Without including any pictures, copy each entry below exactly.

(Records from a data source)
★ ★ ★ ★ ★ ★ ★

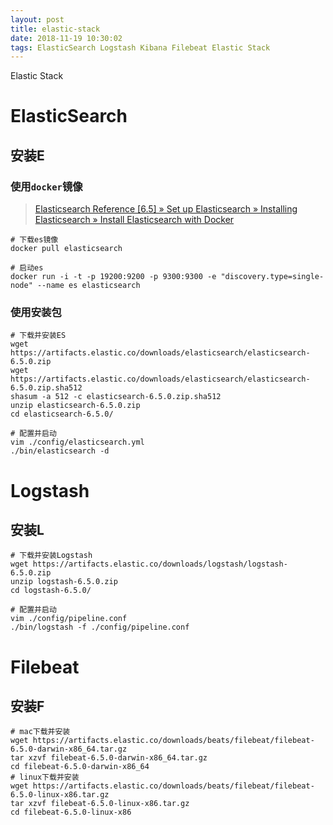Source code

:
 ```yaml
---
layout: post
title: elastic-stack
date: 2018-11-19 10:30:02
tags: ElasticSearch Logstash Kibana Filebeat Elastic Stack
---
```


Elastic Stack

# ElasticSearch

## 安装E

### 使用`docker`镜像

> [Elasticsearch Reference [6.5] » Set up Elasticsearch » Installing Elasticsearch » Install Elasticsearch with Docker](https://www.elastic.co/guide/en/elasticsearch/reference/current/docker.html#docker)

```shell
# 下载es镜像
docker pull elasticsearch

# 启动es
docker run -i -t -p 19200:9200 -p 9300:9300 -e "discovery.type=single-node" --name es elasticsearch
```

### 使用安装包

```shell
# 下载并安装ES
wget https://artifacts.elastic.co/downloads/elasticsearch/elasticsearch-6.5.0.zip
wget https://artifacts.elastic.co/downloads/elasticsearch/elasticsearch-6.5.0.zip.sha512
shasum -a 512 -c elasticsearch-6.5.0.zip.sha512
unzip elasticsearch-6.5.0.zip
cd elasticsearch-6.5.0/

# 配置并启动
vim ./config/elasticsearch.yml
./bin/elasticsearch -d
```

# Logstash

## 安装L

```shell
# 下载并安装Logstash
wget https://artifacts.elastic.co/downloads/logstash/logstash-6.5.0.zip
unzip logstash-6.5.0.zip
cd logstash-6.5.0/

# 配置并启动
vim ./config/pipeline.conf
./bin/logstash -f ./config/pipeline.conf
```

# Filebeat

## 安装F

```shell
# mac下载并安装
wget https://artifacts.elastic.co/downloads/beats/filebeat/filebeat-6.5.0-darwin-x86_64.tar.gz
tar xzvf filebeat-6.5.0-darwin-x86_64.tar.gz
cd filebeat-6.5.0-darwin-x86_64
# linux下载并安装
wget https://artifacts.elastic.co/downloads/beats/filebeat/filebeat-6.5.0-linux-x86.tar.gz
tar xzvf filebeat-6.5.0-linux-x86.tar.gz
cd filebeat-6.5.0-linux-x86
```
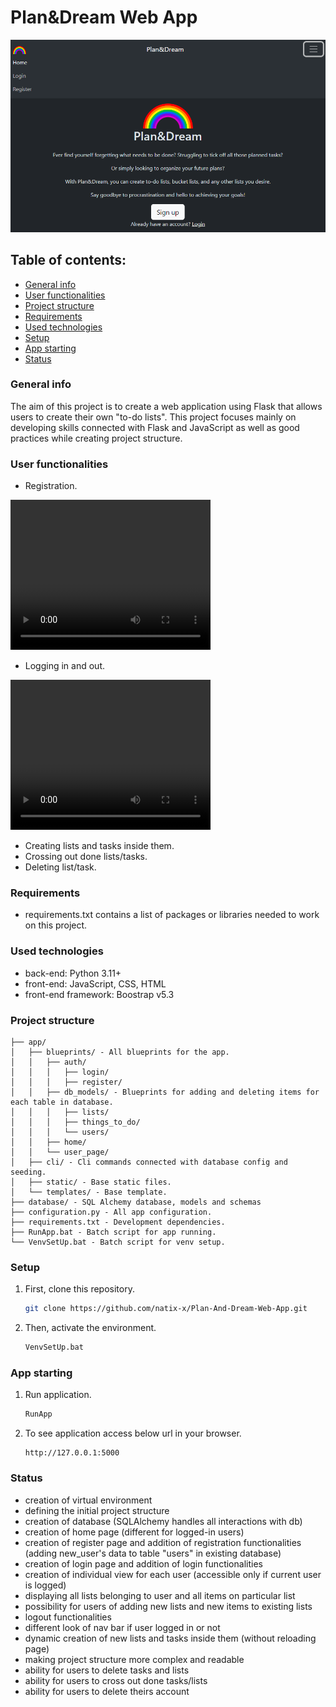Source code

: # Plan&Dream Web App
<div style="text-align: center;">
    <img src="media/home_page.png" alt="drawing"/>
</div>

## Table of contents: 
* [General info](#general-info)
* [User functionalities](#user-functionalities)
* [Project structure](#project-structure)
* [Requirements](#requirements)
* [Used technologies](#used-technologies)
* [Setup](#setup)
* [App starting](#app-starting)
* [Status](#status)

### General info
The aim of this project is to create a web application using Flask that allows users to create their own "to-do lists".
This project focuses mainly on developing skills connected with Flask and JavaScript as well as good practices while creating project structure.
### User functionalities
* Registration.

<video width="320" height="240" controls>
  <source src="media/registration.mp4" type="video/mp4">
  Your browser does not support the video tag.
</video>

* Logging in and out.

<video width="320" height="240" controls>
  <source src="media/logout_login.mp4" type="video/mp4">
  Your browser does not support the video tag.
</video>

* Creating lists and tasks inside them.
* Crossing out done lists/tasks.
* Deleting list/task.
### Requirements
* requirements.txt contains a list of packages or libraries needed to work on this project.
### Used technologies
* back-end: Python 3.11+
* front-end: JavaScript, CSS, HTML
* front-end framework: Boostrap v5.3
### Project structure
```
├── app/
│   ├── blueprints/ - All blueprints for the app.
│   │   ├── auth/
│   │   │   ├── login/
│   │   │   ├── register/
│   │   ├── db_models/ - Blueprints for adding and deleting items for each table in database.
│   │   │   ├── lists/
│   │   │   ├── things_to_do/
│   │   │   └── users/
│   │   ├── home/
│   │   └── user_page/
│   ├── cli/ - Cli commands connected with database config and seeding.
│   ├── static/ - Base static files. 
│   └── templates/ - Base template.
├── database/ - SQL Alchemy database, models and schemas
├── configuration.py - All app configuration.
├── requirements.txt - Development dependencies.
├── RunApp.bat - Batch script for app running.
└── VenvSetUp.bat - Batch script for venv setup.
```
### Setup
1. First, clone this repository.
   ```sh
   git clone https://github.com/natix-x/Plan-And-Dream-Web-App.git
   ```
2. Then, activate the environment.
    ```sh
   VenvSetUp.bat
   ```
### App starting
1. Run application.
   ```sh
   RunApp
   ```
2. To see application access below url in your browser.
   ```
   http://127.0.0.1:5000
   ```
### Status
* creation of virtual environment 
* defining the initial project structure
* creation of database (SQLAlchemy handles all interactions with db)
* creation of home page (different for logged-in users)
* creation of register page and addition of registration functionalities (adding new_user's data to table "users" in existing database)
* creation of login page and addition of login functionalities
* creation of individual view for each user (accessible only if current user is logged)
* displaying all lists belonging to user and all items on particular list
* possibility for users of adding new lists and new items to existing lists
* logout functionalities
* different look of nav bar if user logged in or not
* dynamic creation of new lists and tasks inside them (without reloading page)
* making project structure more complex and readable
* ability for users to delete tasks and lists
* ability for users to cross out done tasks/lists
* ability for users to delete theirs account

★ ★ ★ ★ ★ ★ ★

→ **YOUR SOLUTION**
Source code

:
 ```yaml
---
layout: post
title: elastic-stack
date: 2018-11-19 10:30:02
tags: ElasticSearch Logstash Kibana Filebeat Elastic Stack
---
```


Elastic Stack

# ElasticSearch

## 安装E

### 使用`docker`镜像

> [Elasticsearch Reference [6.5] » Set up Elasticsearch » Installing Elasticsearch » Install Elasticsearch with Docker](https://www.elastic.co/guide/en/elasticsearch/reference/current/docker.html#docker)

```shell
# 下载es镜像
docker pull elasticsearch

# 启动es
docker run -i -t -p 19200:9200 -p 9300:9300 -e "discovery.type=single-node" --name es elasticsearch
```

### 使用安装包

```shell
# 下载并安装ES
wget https://artifacts.elastic.co/downloads/elasticsearch/elasticsearch-6.5.0.zip
wget https://artifacts.elastic.co/downloads/elasticsearch/elasticsearch-6.5.0.zip.sha512
shasum -a 512 -c elasticsearch-6.5.0.zip.sha512
unzip elasticsearch-6.5.0.zip
cd elasticsearch-6.5.0/

# 配置并启动
vim ./config/elasticsearch.yml
./bin/elasticsearch -d
```

# Logstash

## 安装L

```shell
# 下载并安装Logstash
wget https://artifacts.elastic.co/downloads/logstash/logstash-6.5.0.zip
unzip logstash-6.5.0.zip
cd logstash-6.5.0/

# 配置并启动
vim ./config/pipeline.conf
./bin/logstash -f ./config/pipeline.conf
```

# Filebeat

## 安装F

```shell
# mac下载并安装
wget https://artifacts.elastic.co/downloads/beats/filebeat/filebeat-6.5.0-darwin-x86_64.tar.gz
tar xzvf filebeat-6.5.0-darwin-x86_64.tar.gz
cd filebeat-6.5.0-darwin-x86_64
# linux下载并安装
wget https://artifacts.elastic.co/downloads/beats/filebeat/filebeat-6.5.0-linux-x86.tar.gz
tar xzvf filebeat-6.5.0-linux-x86.tar.gz
cd filebeat-6.5.0-linux-x86
```
Source code

: # Plan&Dream Web App
<div style="text-align: center;">
    <img src="media/home_page.png" alt="drawing"/>
</div>

## Table of contents: 
* [General info](#general-info)
* [User functionalities](#user-functionalities)
* [Project structure](#project-structure)
* [Requirements](#requirements)
* [Used technologies](#used-technologies)
* [Setup](#setup)
* [App starting](#app-starting)
* [Status](#status)

### General info
The aim of this project is to create a web application using Flask that allows users to create their own "to-do lists".
This project focuses mainly on developing skills connected with Flask and JavaScript as well as good practices while creating project structure.
### User functionalities
* Registration.

<video width="320" height="240" controls>
  <source src="media/registration.mp4" type="video/mp4">
  Your browser does not support the video tag.
</video>

* Logging in and out.

<video width="320" height="240" controls>
  <source src="media/logout_login.mp4" type="video/mp4">
  Your browser does not support the video tag.
</video>

* Creating lists and tasks inside them.
* Crossing out done lists/tasks.
* Deleting list/task.
### Requirements
* requirements.txt contains a list of packages or libraries needed to work on this project.
### Used technologies
* back-end: Python 3.11+
* front-end: JavaScript, CSS, HTML
* front-end framework: Boostrap v5.3
### Project structure
```
├── app/
│   ├── blueprints/ - All blueprints for the app.
│   │   ├── auth/
│   │   │   ├── login/
│   │   │   ├── register/
│   │   ├── db_models/ - Blueprints for adding and deleting items for each table in database.
│   │   │   ├── lists/
│   │   │   ├── things_to_do/
│   │   │   └── users/
│   │   ├── home/
│   │   └── user_page/
│   ├── cli/ - Cli commands connected with database config and seeding.
│   ├── static/ - Base static files. 
│   └── templates/ - Base template.
├── database/ - SQL Alchemy database, models and schemas
├── configuration.py - All app configuration.
├── requirements.txt - Development dependencies.
├── RunApp.bat - Batch script for app running.
└── VenvSetUp.bat - Batch script for venv setup.
```
### Setup
1. First, clone this repository.
   ```sh
   git clone https://github.com/natix-x/Plan-And-Dream-Web-App.git
   ```
2. Then, activate the environment.
    ```sh
   VenvSetUp.bat
   ```
### App starting
1. Run application.
   ```sh
   RunApp
   ```
2. To see application access below url in your browser.
   ```
   http://127.0.0.1:5000
   ```
### Status
* creation of virtual environment 
* defining the initial project structure
* creation of database (SQLAlchemy handles all interactions with db)
* creation of home page (different for logged-in users)
* creation of register page and addition of registration functionalities (adding new_user's data to table "users" in existing database)
* creation of login page and addition of login functionalities
* creation of individual view for each user (accessible only if current user is logged)
* displaying all lists belonging to user and all items on particular list
* possibility for users of adding new lists and new items to existing lists
* logout functionalities
* different look of nav bar if user logged in or not
* dynamic creation of new lists and tasks inside them (without reloading page)
* making project structure more complex and readable
* ability for users to delete tasks and lists
* ability for users to cross out done tasks/lists
* ability for users to delete theirs account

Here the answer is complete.